What you should do: Each line below that contains the word "database" must be copied.

Data records:

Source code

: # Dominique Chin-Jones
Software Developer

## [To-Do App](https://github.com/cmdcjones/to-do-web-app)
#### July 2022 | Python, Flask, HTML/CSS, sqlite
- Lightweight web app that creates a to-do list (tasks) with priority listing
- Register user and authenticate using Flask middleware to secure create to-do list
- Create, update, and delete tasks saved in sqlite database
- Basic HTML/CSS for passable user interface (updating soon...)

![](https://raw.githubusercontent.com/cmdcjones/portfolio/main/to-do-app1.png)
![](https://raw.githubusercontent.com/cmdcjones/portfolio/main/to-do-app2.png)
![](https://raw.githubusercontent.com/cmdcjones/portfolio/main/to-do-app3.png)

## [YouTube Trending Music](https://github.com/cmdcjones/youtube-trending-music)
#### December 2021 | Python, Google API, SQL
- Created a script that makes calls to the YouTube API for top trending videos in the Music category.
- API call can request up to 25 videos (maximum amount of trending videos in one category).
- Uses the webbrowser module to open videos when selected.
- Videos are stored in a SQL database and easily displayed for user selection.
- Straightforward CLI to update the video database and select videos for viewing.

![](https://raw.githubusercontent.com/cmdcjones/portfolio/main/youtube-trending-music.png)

Exercise answer:
- Create, update, and delete tasks saved in sqlite database
- Videos are stored in a SQL database and easily displayed for user selection.
- Straightforward CLI to update the video database and select videos for viewing.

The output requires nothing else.